Work starts on Eden Council’s net zero HQ

Collinson Construction is aiming to hand over the refurbished Voreda House in Penrith to the council by the end of this year.

Voreda House was formerly an NHS building and was purchased by Eden Council in July 2020 for £1m.

Eden Council wants to transform it into a new headquarters, providing one location for staff to work from. Currently, staff are working in two locations: Town Hall and Mansion House, both of which the council has described as “outdated”.

The council hopes the Voreda House offices will go on to host the Westmorland and Furness unitary authority when the local authority is created in April 2023. The future location for the unitary authority’s headquarters has not been announced.

A council report from October showed the council had allocated £4.13m for the refurbishment, which will see Voreda House retrofitted to Passivhaus design standards and thus being net zero in operation. The government awarded the council £856,000 to assist with the sustainability efforts.

Part of the work includes removing existing cladding, a process that will begin in April. Other work includes improvements to the roof, replacing windows and installing new mechanical and electrical systems.
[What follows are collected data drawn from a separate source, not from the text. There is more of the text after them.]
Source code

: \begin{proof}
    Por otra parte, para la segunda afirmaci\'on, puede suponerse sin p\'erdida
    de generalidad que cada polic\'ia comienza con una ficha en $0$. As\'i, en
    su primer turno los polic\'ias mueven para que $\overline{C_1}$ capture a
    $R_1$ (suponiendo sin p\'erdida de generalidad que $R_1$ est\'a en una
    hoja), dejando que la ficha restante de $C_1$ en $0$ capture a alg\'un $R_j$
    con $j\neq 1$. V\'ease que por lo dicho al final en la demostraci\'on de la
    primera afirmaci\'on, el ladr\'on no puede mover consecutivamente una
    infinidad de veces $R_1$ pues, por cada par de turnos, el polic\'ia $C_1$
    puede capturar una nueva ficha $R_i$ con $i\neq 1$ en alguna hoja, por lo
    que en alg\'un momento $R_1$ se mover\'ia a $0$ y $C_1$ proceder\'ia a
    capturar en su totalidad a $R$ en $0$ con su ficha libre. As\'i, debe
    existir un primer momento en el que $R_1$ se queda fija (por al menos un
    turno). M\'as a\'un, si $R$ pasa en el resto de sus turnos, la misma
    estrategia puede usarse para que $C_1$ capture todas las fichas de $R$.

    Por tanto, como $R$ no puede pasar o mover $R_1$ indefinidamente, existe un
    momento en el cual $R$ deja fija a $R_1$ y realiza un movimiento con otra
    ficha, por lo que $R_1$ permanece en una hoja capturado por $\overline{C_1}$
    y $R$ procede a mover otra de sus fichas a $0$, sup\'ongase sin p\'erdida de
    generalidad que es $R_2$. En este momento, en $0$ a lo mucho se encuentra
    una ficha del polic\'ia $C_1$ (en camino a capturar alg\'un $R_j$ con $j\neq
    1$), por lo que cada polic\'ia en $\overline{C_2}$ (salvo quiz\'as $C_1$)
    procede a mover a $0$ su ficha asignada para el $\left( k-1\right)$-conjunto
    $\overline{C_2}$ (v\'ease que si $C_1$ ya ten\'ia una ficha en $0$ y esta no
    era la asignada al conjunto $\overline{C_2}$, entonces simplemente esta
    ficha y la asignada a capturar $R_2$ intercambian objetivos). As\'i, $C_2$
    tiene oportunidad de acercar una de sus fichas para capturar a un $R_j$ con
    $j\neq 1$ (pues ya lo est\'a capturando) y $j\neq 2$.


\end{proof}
“As well as helping the local authority to deliver services more efficiently from a single site, this project will give an outdated building a new lease of life and a bright, low-carbon future,” said Collinson Construction managing director Robert Duxbury.

Eden Council Leader Virginia Taylor praised the plans.

“I’m delighted that the long-held aim of Eden District Council for a single site is now a reality,” she said.

“All the more so because, firstly Penrith can offer state of the art facilities to house increased local government jobs and services – just in time for the new unitary authority, and secondly because the building will lead the way in reducing carbon emissions.”

The project team for the Voreda House revamp includes 2030 Architects, Baker Mallett and Greengauge.

“We are very pleased to have contributed to the collaborative team effort which has taken this challenging, but unique net zero carbon project from an initial concept through to a start on site,” said 2030 Architects director Rob Hughes. “We hope many more commercial buildings can aspire to achieving net zero carbon operation and use Passivhaus as the design process to inform any refurbishment.”

Baker Mallett surveyor Stephen Jackson said: “Baker Mallett is delighted to provide quantity surveying and project management services for the Voreda House project to ensure the efficient and cost-effective delivery of this unique net zero carbon initiative for Eden District Council.”